Andrew Odlyzko, Director, Digital Technology Center at the University of Minnesota, and 26 year veteran of Bell labs, serves up some interesting speculation, to wit


  • Content is not king
  • Streaming real-time multimedia is not the future
  • Intelligence, costs and revenues will continue to migrate to the edges
  • Rates of change: Technology - Fast, Consumer habits - Slow, Industry dogmas - Slowest
  • Faster-than-real-time video file transfers: cater to human impatience, enable transfer to portable devices, enable far simpler networks and already dominate
  • Flexibility of the Internet is enabling innovation that bypasses misleading industry dogmas
  • Build it and they may come, but always in their own sweet time
  • Painful restructuring in store (telecom)
  • Industry hobbled by misleading dogmas (telecom)
  • File transfer for local storage and transfer to other devices the most natural evolution
  • Long historical tradition of overemphasis on content
  • Connectivity has traditionally been valued much more than content
  • Social connectivity very important but neglected
  • Content...is big and important, it is just not as big or as important as connectivity

Please permit me to suggest these telecom issues are also relevant and merit attention in any serious discussions about measured media. Agree or not with Andrew, his pov is well worth your bandwidth and consideration. You may find his home page here

Lots of email regarding the earlier post on hiring. Chasing the same subject matter, here is an excellent point made by Roger Ailes, Chairman and CEO, Fox News Channel via USNews.com...

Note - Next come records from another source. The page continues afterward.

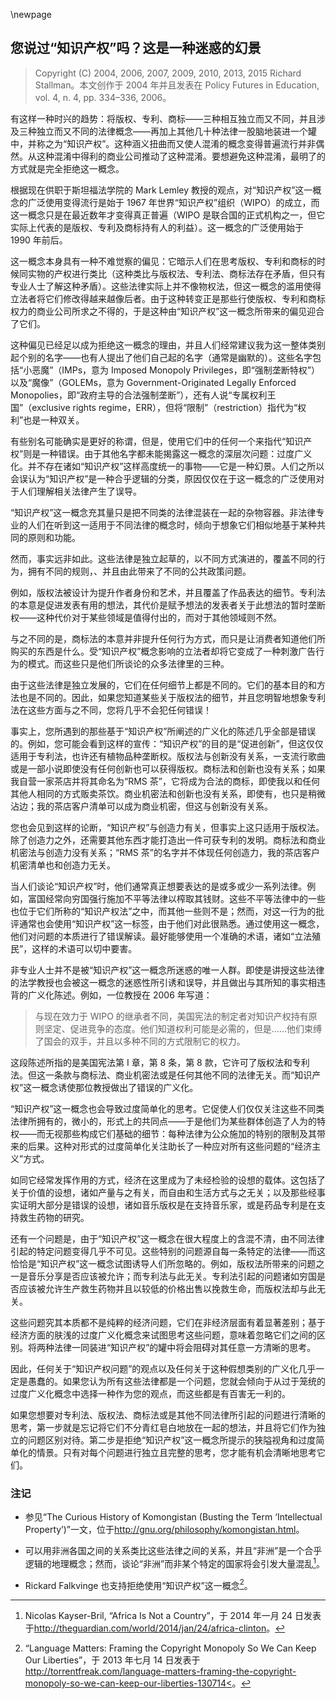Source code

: \newpage
## 您说过“知识产权”吗？这是一种迷惑的幻景

> Copyright (C) 2004, 2006, 2007, 2009, 2010, 2013, 2015 Richard Stallman。本文创作于 2004 年并且发表在 Policy Futures in Education, vol. 4, n. 4, pp. 334–336, 2006。

有这样一种时兴的趋势：将版权、专利、商标——三种相互独立而又不同，并且涉及三种独立而又不同的法律概念——再加上其他几十种法律一股脑地装进一个罐中，并称之为“知识产权”。这种涵义扭曲而又使人混淆的概念变得普遍流行并非偶然。从这种混淆中得利的商业公司推动了这种混淆。要想避免这种混淆，最明了的方式就是完全拒绝这一概念。

根据现在供职于斯坦福法学院的 Mark Lemley 教授的观点，对“知识产权”这一概念的广泛使用变得流行是始于 1967 年世界“知识产权”组织（WIPO）的成立，而这一概念只是在最近数年才变得真正普遍（WIPO 是联合国的正式机构之一，但它实际上代表的是版权、专利及商标持有人的利益）。这一概念的广泛使用始于 1990 年前后。

这一概念本身具有一种不难觉察的偏见：它暗示人们在思考版权、专利和商标的时候同实物的产权进行类比（这种类比与版权法、专利法、商标法存在矛盾，但只有专业人士了解这种矛盾）。这些法律实际上并不像物权法，但这一概念的滥用使得立法者将它们修改得越来越像后者。由于这种转变正是那些行使版权、专利和商标权力的商业公司所求之不得的，于是这种由“知识产权”这一概念所带来的偏见迎合了它们。

这种偏见已经足以成为拒绝这一概念的理由，并且人们经常建议我为这一整体类别起个别的名字——也有人提出了他们自己起的名字（通常是幽默的）。这些名字包括“小恶魔”（IMPs，意为 Imposed Monopoly Privileges，即“强制垄断特权”）以及“魔像”（GOLEMs，意为 Government-Originated Legally Enforced Monopolies，即“政府主导的合法强制垄断”），还有人说“专属权利王国”（exclusive rights regime，ERR），但将“限制”（restriction）指代为“权利”也是一种双关。

有些别名可能确实是更好的称谓，但是，使用它们中的任何一个来指代“知识产权”则是一种错误。由于其他名字都未能揭露这一概念的深层次问题：过度广义化。并不存在诸如“知识产权”这样高度统一的事物——它是一种幻景。人们之所以会误认为“知识产权”是一种合乎逻辑的分类，原因仅仅在于这一概念的广泛使用对于人们理解相关法律产生了误导。

“知识产权”这一概念充其量只是把不同类的法律混装在一起的杂物容器。非法律专业的人们在听到这一适用于不同法律的概念时，倾向于想象它们相似地基于某种共同的原则和功能。

然而，事实远非如此。这些法律是独立起草的，以不同方式演进的，覆盖不同的行为，拥有不同的规则，、并且由此带来了不同的公共政策问题。

例如，版权法被设计为提升作者身份和艺术，并且覆盖了作品表达的细节。专利法的本意是促进发表有用的想法，其代价是赋予想法的发表者关于此想法的暂时垄断权——这种代价对于某些领域是值得付出的，而对于其他领域则不然。

与之不同的是，商标法的本意并非提升任何行为方式，而只是让消费者知道他们所购买的东西是什么。受“知识产权”概念影响的立法者却将它变成了一种刺激广告行为的模式。而这些只是他们所谈论的众多法律里的三种。

由于这些法律是独立发展的，它们在任何细节上都是不同的。它们的基本目的和方法也是不同的。因此，如果您知道某些关于版权法的细节，并且您明智地想象专利法在这些方面与之不同，您将几乎不会犯任何错误！

事实上，您所遇到的那些基于“知识产权”所阐述的广义化的陈述几乎全部是错误的。例如，您可能会看到这样的宣传：“知识产权”的目的是“促进创新”，但这仅仅适用于专利法，也许还有植物品种垄断权。版权法与创新没有关系，一支流行歌曲或是一部小说即使没有任何创新也可以获得版权。商标法和创新也没有关系；如果我自营一家茶店并将其命名为“RMS 茶”，它将成为合法的商标，即使我以和任何其他人相同的方式贩卖茶饮。商业机密法和创新也没有关系，即使有，也只是稍微沾边；我的茶店客户清单可以成为商业机密，但这与创新没有关系。

您也会见到这样的论断，“知识产权”与创造力有关，但事实上这只适用于版权法。除了创造力之外，还需要其他东西才能打造出一件可获专利的发明。商标法和商业机密法与创造力没有关系；“RMS 茶”的名字并不体现任何创造力，我的茶店客户机密清单也和创造力无关。

当人们谈论“知识产权”时，他们通常真正想要表达的是或多或少一系列法律。例如，富国经常向穷国强行施加不平等法律以榨取其钱财。这些不平等法律中的一些也位于它们所称的“知识产权法”之中，而其他一些则不是；然而，对这一行为的批评通常也会使用“知识产权”这一标签，由于他们对此很熟悉。通过使用这一概念，他们对问题的本质进行了错误解读。最好能够使用一个准确的术语，诸如“立法殖民”，这样的术语可以切中要害。

非专业人士并不是被“知识产权”这一概念所迷惑的唯一人群。即使是讲授这些法律的法学教授也会被这一概念的迷惑性所引诱和误导，并且做出与其所知的事实相违背的广义化陈述。例如，一位教授在 2006 年写道：

> 与现在效力于 WIPO 的继承者不同，美国宪法的制定者对知识产权持有原则坚定、促进竞争的态度。他们知道权利可能是必需的，但是……他们束缚了国会的双手，并且以多种不同的方式限制它的权力。

这段陈述所指的是美国宪法第 I 章，第 8 条，第 8 款，它许可了版权法和专利法。但这一条款与商标法、商业机密法或是任何其他不同的法律无关。而“知识产权”这一概念诱使那位教授做出了错误的广义化。

“知识产权”这一概念也会导致过度简单化的思考。它促使人们仅仅关注这些不同类法律所拥有的，微小的，形式上的共同点——于是他们为某些群体创造了人为的特权——而无视那些构成它们基础的细节：每种法律为公众施加的特别的限制及其带来的后果。这种对形式的过度简单化关注助长了一种应对所有这些问题的“经济主义”方式。

如同它经常发挥作用的方式，经济在这里成为了未经检验的设想的载体。这包括了关于价值的设想，诸如产量与之有关，而自由和生活方式与之无关；以及那些经事实证明大部分是错误的设想，诸如音乐版权是在支持音乐家，或是药品专利是在支持救生药物的研究。

还有一个问题是，由于“知识产权”这一概念在很大程度上的含混不清，由不同法律引起的特定问题变得几乎不可见。这些特别的问题源自每一条特定的法律——而这恰恰是“知识产权”这一概念试图诱导人们所忽略的。例如，版权法所带来的问题之一是音乐分享是否应该被允许；而专利法与此无关。专利法引起的问题诸如穷国是否应该被允许生产救生药物并且以较低的价格出售以挽救生命，而版权法却与此无关。

这些问题究其本质都不是纯粹的经济问题，它们在非经济层面有着显著差别；基于经济方面的肤浅的过度广义化概念来试图思考这些问题，意味着忽略它们之间的区别。将两种法律一同装进“知识产权”的罐中将会阻碍对其任意一方清晰的思考。

因此，任何关于“知识产权问题”的观点以及任何关于这种假想类别的广义化几乎一定是愚蠢的。如果您认为所有这些法律都是一个问题，您就会倾向于从过于笼统的过度广义化概念中选择一种作为您的观点，而这些都是有百害无一利的。

如果您想要对专利法、版权法、商标法或是其他不同法律所引起的问题进行清晰的思考，第一步就是忘记将它们不分青红皂白地放在一起的想法，并且将它们作为独立的问题区别对待。第二步是拒绝“知识产权”这一概念所提示的狭隘视角和过度简单化的情景。只有对每个问题进行独立且完整的思考，您才能有机会清晰地思考它们。

### 注记

-   参见“The Curious History of Komongistan (Busting the Term ‘Intellectual Property’)”一文，位于<http://gnu.org/philosophy/komongistan.html>。

-   可以用非洲各国之间的关系类比这些法律之间的关系，并且“非洲”是一个合乎逻辑的地理概念；然而，谈论“非洲”而非某个特定的国家将会引发大量混乱[^ipr-1]。

-   Rickard Falkvinge 也支持拒绝使用“知识产权”这一概念[^ipr-2]。


 [^ipr-1]: Nicolas Kayser-Bril, “Africa Is Not a Country”，于 2014 年一月 24 日发表于<http://theguardian.com/world/2014/jan/24/africa-clinton>。

 [^ipr-2]: “Language Matters: Framing the Copyright Monopoly So We Can Keep Our Liberties”，于 2013 年七月 14 日发表于[http://torrentfreak.com/language-matters-framing-the-copyright-monopoly-so-we-can-keep-our-liberties-130714<](http://torrentfreak.com/language-matters-framing-the-copyright-monopoly-so-we-can-keep-our-liberties-130714)。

What's the primary thing you look for when you're hiring?

I can't stand negative people. Negative people will bring you down. Life's tough and then you die, and the first 100 years in the ground is just the beginning. I mean, it's just not a good time to get depressed–it's gonna, it could get worse later. And if you can't manage to be positive in a job interview, chances are not great that it's going to get better anytime soon. If you run into people who are negative, and always telling you that the cat got ran over, and you couldn't get the car started and you've got a cold, the suits are idiots and life isn't fair, you know, you need to get away from those people because they will suck you under and hold you down and drown you. Read the entire piece Q&A with Roger Ailes here

My recent counsel to a young manager asking me what to look for when hiring...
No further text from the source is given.